Related Publications

Weining Yang, Ninghui Li, Yuan Qi, Wahbeh Qardaji, Stephen McLaughlin and Patrick McDaniel. Minimizing Private Data Disclosures in the Smart Grid. 18th ACM Conference on Computer and Communications Security (CCS). Raleigh, NC, USA. October 2012.

Stephen McLaughlin, Patrick McDaniel, and William Aiello. Protecting Consumer Privacy from Electric Load Monitoring. 18th ACM Conference on Computer and Communications Security (CCS 2011), Chicago, IL, USA. October, 2011.


Advanced Metering Infrastructure Security

AMI meter LANs and backhaul networks

The Advanced Metering Infrastructure (AMI) is the next generation electric metering platform for smart grids. AMI links digital smart meters with electric utilities to provide advanced pricing schemes, remote meter reading, outage management, and a host of other automated services. With smart meters currently replacing the analog meters in millions of homes in the US and abroad, we wish to understand efficacy of the security mechanisms present in meters, networks, and utilities. To do so, we are performing a hands on security analysis of several commercially available smart metering products.

This project aims not only to identify security vulnerabilities in commercial smart meters, but to develop a methodology for the systematic security evaluation of current and future smart metering systems. This methodology uses attack trees to enumerate the types of attacks that can be used to achieve a particular adversarial goal against AMI. The example attack tree below shows some of the ways in which an adversary might attempt to fraudulently reduce an electric bill by forging the demand data reported to the utility. One of our first results was to successfully construct and execute the network based attack in subtree (c) with one of the commercial metering systems in our study.
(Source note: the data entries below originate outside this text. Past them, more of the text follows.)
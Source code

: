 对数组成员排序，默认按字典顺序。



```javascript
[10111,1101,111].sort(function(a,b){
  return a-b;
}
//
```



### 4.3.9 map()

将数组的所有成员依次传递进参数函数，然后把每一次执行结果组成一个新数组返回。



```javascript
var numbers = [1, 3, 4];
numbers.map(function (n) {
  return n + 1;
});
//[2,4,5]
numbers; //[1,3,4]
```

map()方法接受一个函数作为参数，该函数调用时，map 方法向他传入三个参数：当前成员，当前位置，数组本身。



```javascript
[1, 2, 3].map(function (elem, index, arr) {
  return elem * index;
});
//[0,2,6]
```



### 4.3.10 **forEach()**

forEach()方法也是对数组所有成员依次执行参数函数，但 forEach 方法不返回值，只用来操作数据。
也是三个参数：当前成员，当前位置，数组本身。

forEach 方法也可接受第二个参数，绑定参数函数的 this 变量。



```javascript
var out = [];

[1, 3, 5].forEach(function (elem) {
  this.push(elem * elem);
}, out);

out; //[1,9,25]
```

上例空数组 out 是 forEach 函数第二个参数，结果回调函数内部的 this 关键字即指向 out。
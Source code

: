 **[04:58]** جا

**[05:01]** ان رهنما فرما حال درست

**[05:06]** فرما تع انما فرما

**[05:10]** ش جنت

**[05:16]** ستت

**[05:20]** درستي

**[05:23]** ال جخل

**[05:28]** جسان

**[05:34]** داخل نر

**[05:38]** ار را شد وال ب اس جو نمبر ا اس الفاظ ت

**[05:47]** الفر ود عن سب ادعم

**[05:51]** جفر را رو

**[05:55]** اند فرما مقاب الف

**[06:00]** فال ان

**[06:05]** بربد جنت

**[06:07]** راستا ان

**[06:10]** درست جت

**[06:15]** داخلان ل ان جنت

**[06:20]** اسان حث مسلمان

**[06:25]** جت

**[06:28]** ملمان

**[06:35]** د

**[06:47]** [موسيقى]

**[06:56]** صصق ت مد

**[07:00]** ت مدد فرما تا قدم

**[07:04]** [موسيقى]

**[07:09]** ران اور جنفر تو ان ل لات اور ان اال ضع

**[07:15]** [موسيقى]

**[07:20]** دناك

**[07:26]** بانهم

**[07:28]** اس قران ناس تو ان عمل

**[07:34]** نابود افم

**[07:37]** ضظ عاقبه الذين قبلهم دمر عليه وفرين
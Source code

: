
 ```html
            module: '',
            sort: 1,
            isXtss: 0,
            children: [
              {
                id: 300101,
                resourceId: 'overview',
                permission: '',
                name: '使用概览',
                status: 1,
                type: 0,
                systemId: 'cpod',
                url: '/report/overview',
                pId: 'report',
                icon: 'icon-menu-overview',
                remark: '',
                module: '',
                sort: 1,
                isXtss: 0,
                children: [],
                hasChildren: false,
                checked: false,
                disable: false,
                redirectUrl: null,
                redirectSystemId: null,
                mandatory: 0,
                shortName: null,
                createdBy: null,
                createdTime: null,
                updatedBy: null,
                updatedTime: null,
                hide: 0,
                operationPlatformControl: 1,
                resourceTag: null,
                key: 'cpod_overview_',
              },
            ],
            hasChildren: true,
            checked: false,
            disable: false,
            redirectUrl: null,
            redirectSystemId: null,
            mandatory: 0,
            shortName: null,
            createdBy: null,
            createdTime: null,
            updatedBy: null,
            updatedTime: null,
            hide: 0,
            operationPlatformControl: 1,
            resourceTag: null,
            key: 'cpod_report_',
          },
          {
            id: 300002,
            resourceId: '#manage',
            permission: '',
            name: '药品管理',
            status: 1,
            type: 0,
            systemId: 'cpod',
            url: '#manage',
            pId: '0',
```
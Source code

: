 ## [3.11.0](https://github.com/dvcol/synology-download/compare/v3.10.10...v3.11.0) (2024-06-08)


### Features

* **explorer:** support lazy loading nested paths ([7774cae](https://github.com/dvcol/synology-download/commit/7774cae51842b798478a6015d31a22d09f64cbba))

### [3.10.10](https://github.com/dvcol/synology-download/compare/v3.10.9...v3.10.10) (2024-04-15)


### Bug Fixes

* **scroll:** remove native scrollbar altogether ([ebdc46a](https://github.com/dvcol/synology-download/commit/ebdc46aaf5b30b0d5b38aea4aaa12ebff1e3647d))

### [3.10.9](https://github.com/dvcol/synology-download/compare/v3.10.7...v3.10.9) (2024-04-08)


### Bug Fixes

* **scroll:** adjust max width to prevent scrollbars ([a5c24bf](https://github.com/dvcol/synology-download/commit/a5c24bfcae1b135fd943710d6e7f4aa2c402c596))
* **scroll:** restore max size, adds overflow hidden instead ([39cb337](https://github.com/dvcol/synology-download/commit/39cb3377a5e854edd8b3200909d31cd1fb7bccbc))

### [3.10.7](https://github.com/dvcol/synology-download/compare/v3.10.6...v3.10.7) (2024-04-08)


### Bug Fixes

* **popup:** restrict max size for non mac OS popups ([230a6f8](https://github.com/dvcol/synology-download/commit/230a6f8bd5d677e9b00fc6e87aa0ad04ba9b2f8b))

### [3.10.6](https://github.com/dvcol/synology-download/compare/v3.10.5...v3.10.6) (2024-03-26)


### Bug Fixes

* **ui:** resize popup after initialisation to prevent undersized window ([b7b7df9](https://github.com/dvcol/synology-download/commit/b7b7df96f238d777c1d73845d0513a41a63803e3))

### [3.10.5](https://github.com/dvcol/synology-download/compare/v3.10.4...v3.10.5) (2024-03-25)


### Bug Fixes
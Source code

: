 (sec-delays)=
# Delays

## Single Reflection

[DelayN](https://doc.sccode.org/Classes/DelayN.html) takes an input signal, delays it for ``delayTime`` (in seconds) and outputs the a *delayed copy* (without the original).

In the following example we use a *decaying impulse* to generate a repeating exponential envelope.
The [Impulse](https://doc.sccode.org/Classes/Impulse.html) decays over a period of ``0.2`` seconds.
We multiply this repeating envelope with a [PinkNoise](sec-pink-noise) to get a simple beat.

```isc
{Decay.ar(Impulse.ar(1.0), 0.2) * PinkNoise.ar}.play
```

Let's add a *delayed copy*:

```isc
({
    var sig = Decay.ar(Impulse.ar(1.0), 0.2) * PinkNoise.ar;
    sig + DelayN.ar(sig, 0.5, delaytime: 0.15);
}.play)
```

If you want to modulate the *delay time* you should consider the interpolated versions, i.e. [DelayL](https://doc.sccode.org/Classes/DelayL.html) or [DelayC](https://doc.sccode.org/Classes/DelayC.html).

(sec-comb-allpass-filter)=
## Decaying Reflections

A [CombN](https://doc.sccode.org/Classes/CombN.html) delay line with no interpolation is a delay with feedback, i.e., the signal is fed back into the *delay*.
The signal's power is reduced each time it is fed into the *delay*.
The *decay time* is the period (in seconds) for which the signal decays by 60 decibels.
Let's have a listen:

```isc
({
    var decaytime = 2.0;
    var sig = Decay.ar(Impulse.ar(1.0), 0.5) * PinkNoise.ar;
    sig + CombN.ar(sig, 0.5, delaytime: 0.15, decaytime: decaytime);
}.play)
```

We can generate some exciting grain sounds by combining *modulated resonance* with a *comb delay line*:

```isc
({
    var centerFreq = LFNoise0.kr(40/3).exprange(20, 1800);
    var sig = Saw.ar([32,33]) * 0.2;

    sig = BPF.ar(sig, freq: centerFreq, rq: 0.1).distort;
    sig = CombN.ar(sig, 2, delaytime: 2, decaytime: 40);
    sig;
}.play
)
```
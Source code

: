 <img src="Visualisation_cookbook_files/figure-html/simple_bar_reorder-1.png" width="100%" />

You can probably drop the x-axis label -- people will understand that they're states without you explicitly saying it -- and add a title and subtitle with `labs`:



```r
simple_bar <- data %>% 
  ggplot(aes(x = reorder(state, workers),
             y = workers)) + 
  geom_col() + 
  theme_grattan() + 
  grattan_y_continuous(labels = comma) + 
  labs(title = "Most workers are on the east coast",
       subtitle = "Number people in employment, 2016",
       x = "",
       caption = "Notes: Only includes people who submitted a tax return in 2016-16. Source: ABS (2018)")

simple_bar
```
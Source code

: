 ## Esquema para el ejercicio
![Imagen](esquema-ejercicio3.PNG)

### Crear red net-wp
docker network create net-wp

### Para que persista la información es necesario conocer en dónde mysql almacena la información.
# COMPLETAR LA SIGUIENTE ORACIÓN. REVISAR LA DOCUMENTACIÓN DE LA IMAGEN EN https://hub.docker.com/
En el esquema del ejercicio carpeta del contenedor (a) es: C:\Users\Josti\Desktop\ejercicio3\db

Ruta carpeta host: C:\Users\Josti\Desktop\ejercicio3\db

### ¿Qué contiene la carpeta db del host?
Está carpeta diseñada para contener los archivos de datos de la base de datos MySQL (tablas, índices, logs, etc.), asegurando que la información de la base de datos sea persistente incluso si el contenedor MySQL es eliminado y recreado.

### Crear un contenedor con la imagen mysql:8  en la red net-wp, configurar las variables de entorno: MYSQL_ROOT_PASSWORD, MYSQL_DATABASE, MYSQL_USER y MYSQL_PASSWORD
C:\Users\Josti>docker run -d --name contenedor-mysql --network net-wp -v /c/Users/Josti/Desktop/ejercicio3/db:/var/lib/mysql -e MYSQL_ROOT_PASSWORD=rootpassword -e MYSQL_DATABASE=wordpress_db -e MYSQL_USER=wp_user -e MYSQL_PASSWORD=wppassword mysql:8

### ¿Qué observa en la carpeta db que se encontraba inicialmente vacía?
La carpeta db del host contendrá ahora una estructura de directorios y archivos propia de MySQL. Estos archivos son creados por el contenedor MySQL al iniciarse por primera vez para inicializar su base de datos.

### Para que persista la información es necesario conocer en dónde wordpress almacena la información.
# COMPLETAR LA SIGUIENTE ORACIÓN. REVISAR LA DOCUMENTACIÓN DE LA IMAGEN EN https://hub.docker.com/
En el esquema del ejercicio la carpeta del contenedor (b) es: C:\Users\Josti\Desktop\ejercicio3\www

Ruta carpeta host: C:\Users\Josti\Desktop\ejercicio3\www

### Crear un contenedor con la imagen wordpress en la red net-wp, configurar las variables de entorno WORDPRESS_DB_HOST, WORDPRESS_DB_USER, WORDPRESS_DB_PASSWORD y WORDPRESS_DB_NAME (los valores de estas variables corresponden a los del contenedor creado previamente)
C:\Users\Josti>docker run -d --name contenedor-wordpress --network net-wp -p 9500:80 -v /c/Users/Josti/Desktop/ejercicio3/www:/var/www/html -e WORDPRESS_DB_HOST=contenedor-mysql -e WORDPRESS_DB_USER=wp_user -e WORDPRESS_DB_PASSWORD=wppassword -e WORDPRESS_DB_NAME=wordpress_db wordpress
An attack tree targeted at energy fraud

Along with security analysis, we are also investigating practical methods for hardening smart meters against the discovered attacks. One such method that we have considered is the use of artificial firmware diversity to prevent large-scale compromises in smart meter monocultures. This vein of research has lead to a redundant address encryption scheme which improves the known technique of return address encryption for preventing control flow based exploits. In general purpose computers, address encryption will result in an invalid memory access in the event of a failed exploit. This is not true in an embedded system such as a smart meter, which only has single small address space. A failed exploit attempt in such an environment would cause potentially damaging random errors. Redundant address encryption gives a lightweight mechanism for providing arbitrarily strong guarantees against random control flow errors.

Related Publications

Stephen McLaughlin, Dmitry Podkuiko, Adam Delozier, Sergei Miadzvezhanka, and Patrick McDaniel. Multi-vendor Penetration Testing in the Advanced Metering Infrastructure. 26th Annual Computer Security Applications Conference (ACSAC 2010), Austin, TX, USA. December, 2010.

Stephen McLaughlin, Dmitry Podkuiko, Adam Delozier, Sergei Miadzvezhanka, and Patrick McDaniel. Embedded Firmware Diversity for Smart Electric Meters. 5th USENIX Workshop on Hot Topics in Security (HotSec 2010), Washington, DC. August, 2010.

Stephen McLaughlin, Dmitry Podkuiko, and Patrick McDaniel. Energy Theft in the Advanced Metering Infrastructure. 4th International Workshop on Critical Information Infrastructure Security (CRITIS 2009), Bonn, Germany. September, 2009.

Patrick McDaniel and Stephen McLaughlin. Security and Privacy Challenges in the Smart Grid. IEEE Security & Privacy Magazine, 7(3):75--77, May/June, 2009.